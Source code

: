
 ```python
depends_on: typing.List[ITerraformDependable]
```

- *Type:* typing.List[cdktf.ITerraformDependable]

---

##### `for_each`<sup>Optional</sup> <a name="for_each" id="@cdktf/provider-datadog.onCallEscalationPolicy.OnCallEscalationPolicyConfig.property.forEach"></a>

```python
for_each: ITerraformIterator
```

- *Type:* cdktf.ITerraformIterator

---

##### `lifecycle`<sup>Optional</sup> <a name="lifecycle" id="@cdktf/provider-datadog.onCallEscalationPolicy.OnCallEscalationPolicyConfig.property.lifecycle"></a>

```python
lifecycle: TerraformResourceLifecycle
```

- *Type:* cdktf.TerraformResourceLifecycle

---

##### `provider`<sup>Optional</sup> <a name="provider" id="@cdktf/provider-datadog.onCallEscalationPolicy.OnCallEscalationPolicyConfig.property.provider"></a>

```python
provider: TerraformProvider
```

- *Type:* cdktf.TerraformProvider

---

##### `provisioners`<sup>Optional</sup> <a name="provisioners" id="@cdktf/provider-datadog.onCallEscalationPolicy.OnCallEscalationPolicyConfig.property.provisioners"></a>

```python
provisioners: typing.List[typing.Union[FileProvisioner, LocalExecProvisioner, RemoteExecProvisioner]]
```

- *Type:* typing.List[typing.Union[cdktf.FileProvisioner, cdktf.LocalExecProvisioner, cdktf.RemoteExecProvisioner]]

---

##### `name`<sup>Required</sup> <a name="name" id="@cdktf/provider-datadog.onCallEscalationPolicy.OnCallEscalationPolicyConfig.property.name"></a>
────
▸ **Exercise**: What is needed is every line of the records above that contains the word "OnCallEscalationPolicyConfig".

▸ **Output below**:
##### `for_each`<sup>Optional</sup> <a name="for_each" id="@cdktf/provider-datadog.onCallEscalationPolicy.OnCallEscalationPolicyConfig.property.forEach"></a>
##### `lifecycle`<sup>Optional</sup> <a name="lifecycle" id="@cdktf/provider-datadog.onCallEscalationPolicy.OnCallEscalationPolicyConfig.property.lifecycle"></a>
##### `provider`<sup>Optional</sup> <a name="provider" id="@cdktf/provider-datadog.onCallEscalationPolicy.OnCallEscalationPolicyConfig.property.provider"></a>
##### `provisioners`<sup>Optional</sup> <a name="provisioners" id="@cdktf/provider-datadog.onCallEscalationPolicy.OnCallEscalationPolicyConfig.property.provisioners"></a>
##### `name`<sup>Required</sup> <a name="name" id="@cdktf/provider-datadog.onCallEscalationPolicy.OnCallEscalationPolicyConfig.property.name"></a>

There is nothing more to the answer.